ReWiS: Reliable Wi-Fi Sensing Through Few-Shot Multi-Antenna Multi-Receiver CSI Learning

TL;DR

ReWiS introduces a few-shot learning framework for Wi-Fi sensing that significantly reduces data requirements and enhances environment adaptability, achieving higher accuracy in human activity recognition across diverse settings.

Contribution

The paper presents ReWiS, a novel few-shot learning approach for Wi-Fi sensing that improves robustness and reduces data needs compared to traditional methods.

Findings

ReWiS improves accuracy by about 40% over low-resolution approaches.

ReWiS achieves 35% higher accuracy than CNN-based methods.

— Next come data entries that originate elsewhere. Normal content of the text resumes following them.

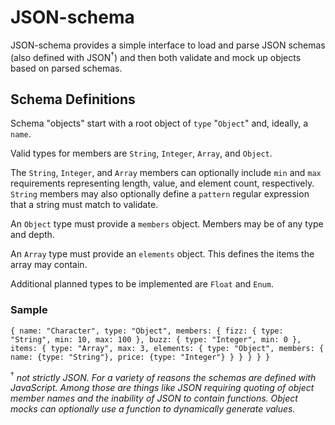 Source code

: # JSON-schema

JSON-schema provides a simple interface to load and parse JSON schemas (also defined with JSON<sup>†</sup>) and then both validate and mock up objects based on parsed schemas.

## Schema Definitions

Schema "objects" start with a root object of `type` "`Object`" and, ideally, a `name`.

Valid types for members are `String`, `Integer`, `Array`, and `Object`.

The `String`, `Integer`, and `Array` members can optionally include `min` and `max` requirements representing length, value, and element count, respectively.  `String` members may
also optionally define a `pattern` regular expression that a string must match to validate.

An `Object` type must provide a `members` object.  Members may be of any type and depth.

An `Array` type must provide an `elements` object.  This defines the items the array may contain.

Additional planned types to be implemented are `Float` and `Enum`.


### Sample

`
{
	name: "Character",
	type: "Object",
	members: {
		fizz: {
			type: "String",
			min: 10,
			max: 100
		},
		buzz: {
			type: "Integer",
			min: 0
		},
		items: {
			type: "Array",
			max: 3,
			elements: {
				type: "Object",
				members: {
					name: {type: "String"},
					price: {type: "Integer"}
				}
			}
		}
	}
}
`

<sup>†</sup> *not strictly JSON.  For a variety of reasons the schemas are defined with JavaScript.  Among those are things like JSON requiring quoting of object member names and the inability of JSON to contain functions.  Object mocks can optionally use a function to dynamically generate values.*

ReWiS maintains less than 10% accuracy drop across different environments.

Abstract

Thanks to the ubiquitousness of Wi-Fi access points and devices, Wi-Fi sensing enables transformative applications in remote health care, security, and surveillance. Existing work has explored the usage of machine learning on channel state information (CSI) computed from Wi-Fi packets to classify events of interest. However, most of these algorithms require a significant amount of data collection, as well as extensive computational power for additional CSI feature extraction. Moreover, the majority of these models suffer from poor accuracy when tested in a new/untrained environment. In this paper, we propose ReWiS, a novel framework for robust and environment-independent Wi-Fi sensing. The key innovation of ReWiS is to leverage few-shot learning (FSL) as the inference engine, which (i) reduces the need for extensive data collection and application-specific feature extraction; (ii) can rapidly generalize to new tasks by leveraging only a few new samples. We prototype ReWiS using off-the-shelf Wi-Fi equipment and showcase its performance by considering a compelling use case of human activity recognition. Thus, we perform an extensive data collection campaign in three different propagation environments with two human subjects. We evaluate the impact of each diversity component on the performance and compare ReWiS with a traditional convolutional neural network (CNN) approach. Experimental results show that ReWiS improves the performance by about 40% with respect to existing single-antenna low-resolution approaches. Moreover, when compared to a CNN-based approach, ReWiS shows a 35% more accuracy and less than 10% drop in accuracy when tested in different environments, while the CNN drops by more than 45%.